Ah, well. Things got interesting for a little while there, back in 1987, 1988. Now it’s time to settle in, get comfortable. A middle-aged paunch inside an argyle sweater. Let life work its deadly magic.

*

Miss Pettibone, Gary, and Monica Miller were the only attendees at Charlie’s party. He’d also invited Mrs. Henderson, who would have attended, but she was already on her way to Italy on a Perillo Tour—thirty-five Mrs. Hendersons and the Tower of Pisa—which would conclude with her visiting Paula around Thanksgiving. Mrs. Henderson didn’t know the part Charlie had played in her daughter’s open-ended expatriation. He didn’t want Paula to know; if she thought she was taking a French girl’s job away, she’d put an end to her lavender reverie and move to another country, a less safe one, like Tommy’s Italy. She was safe amid flowers. She had earned her paradise.

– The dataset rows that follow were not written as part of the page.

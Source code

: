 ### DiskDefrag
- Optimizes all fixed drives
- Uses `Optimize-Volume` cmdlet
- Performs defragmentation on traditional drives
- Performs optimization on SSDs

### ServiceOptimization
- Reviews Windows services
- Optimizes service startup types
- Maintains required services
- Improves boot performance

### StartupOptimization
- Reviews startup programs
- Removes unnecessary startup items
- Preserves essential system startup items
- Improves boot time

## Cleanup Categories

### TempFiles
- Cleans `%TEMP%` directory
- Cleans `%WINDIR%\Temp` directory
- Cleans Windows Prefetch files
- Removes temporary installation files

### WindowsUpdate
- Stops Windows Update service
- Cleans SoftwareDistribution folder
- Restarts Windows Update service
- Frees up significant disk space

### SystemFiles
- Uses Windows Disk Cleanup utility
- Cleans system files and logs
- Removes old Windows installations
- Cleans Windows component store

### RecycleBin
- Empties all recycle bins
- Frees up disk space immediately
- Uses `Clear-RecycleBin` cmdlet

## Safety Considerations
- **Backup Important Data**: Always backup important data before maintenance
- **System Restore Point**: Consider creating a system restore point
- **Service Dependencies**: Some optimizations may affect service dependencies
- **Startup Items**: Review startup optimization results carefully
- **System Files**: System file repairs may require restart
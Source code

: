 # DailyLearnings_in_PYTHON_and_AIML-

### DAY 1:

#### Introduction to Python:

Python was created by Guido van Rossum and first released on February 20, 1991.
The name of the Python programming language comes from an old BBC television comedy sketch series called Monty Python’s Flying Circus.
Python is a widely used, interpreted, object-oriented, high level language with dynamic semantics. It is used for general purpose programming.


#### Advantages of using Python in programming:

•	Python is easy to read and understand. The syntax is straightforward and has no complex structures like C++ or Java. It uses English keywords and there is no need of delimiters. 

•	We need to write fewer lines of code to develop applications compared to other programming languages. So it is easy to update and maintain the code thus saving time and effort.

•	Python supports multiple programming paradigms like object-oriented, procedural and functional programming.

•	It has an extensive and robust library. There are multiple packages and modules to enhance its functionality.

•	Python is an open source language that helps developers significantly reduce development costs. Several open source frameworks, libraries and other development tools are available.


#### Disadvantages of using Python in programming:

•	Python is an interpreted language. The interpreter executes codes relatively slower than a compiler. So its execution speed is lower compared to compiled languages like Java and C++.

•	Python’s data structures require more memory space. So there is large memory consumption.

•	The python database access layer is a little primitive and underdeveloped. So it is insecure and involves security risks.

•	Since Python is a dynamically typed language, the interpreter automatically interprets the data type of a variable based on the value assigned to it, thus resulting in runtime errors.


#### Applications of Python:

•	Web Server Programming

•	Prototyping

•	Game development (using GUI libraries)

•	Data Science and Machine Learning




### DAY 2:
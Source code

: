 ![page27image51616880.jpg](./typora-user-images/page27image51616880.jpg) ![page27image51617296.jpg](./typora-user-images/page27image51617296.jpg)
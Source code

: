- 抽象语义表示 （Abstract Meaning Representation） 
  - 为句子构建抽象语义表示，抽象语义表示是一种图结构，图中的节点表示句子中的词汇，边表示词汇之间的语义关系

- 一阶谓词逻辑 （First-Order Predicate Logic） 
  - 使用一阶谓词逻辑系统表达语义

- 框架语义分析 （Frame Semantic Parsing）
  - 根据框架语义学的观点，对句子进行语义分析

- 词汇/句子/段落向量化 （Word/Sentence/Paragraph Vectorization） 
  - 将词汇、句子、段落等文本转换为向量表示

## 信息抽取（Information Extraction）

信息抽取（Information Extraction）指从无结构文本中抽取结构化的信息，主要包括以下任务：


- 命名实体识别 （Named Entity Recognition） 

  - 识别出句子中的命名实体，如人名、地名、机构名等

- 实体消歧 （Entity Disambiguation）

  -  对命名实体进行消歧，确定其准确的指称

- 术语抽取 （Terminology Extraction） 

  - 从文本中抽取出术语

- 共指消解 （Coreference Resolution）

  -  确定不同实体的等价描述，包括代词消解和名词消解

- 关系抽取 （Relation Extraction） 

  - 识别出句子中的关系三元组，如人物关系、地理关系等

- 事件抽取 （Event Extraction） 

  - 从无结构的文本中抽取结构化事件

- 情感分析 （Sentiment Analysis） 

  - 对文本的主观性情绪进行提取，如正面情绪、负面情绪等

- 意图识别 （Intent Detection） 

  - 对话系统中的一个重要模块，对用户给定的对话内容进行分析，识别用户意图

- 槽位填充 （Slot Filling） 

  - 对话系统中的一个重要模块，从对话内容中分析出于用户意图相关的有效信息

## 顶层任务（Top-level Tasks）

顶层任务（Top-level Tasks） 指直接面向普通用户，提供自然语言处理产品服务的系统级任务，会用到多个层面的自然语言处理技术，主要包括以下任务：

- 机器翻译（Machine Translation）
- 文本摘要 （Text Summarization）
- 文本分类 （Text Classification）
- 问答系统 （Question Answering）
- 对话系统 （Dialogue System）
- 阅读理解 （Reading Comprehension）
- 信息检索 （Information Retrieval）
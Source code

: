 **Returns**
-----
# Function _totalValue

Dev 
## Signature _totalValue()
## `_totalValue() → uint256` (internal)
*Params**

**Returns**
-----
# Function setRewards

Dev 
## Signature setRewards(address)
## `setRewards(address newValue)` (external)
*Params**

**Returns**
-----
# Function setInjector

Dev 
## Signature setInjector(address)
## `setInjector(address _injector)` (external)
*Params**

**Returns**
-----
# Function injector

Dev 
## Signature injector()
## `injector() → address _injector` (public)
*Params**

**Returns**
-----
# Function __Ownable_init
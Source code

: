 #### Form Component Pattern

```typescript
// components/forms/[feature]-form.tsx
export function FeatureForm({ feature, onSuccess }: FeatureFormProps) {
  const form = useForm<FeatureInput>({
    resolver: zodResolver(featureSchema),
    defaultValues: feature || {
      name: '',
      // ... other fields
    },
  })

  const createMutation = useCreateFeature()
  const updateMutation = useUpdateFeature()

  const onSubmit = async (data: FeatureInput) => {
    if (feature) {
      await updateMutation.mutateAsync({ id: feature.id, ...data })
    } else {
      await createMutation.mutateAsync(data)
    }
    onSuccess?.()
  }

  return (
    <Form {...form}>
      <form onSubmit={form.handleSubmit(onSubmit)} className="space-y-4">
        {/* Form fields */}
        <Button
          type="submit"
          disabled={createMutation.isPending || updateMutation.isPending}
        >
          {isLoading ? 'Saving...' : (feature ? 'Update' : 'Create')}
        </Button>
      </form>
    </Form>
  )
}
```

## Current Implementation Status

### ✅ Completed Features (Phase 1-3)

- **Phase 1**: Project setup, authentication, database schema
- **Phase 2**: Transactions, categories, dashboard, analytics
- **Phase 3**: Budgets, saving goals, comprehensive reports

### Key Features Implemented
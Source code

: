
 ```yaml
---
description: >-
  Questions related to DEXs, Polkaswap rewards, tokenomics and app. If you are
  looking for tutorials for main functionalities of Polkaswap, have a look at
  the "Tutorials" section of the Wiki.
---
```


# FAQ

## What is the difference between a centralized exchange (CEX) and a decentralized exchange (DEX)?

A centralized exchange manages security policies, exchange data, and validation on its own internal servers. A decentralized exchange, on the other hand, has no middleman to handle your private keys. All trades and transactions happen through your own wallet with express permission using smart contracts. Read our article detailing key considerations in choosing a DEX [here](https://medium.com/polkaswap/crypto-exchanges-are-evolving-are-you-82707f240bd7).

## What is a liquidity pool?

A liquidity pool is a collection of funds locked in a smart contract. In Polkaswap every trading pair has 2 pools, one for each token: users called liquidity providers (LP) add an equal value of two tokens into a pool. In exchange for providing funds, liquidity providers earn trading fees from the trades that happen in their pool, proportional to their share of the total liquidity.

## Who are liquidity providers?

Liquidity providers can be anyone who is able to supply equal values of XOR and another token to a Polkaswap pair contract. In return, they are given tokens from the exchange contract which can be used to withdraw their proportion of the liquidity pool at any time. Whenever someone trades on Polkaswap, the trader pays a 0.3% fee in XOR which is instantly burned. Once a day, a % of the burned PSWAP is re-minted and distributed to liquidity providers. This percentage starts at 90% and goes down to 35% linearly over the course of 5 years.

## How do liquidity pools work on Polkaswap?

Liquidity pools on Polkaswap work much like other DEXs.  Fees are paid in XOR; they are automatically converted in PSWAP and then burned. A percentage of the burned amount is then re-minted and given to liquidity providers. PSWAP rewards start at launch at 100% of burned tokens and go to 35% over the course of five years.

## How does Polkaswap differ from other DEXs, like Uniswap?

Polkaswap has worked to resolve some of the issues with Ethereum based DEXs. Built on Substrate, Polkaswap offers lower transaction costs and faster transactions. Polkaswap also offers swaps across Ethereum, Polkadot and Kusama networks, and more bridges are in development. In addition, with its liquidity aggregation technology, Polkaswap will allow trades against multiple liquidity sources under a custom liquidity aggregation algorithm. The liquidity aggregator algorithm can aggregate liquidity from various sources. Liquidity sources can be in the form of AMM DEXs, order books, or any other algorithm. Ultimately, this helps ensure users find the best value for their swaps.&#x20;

“You want me to tell her anything, Charlie?” Mrs. Henderson had asked. “About your mom, or anything?”

“No, I’ll write her a letter and explain things.”

But he had no intention of telling her about his mother’s death. She’d pay me an unnecessary sympathy visit, he thought, and then go back to her color purple. A kiss on the cheek? Unbearable.

“Well, I’ll tell her you say hello,” said Mrs. Henderson.

As far as Mrs. Henderson could tell, Monica Miller was just a family friend visiting New Hope during a tough time. “You Jewish people stick together, don’t you, Charlie? I think it’s real sweet. Plus, maybe this Monica likes you? You should ask her. I won’t tell Paula. You deserve your happiness, we all do, but especially my Paula. Sorry, hon, but she comes first.”

“I tend to agree with you, Mrs. Henderson.”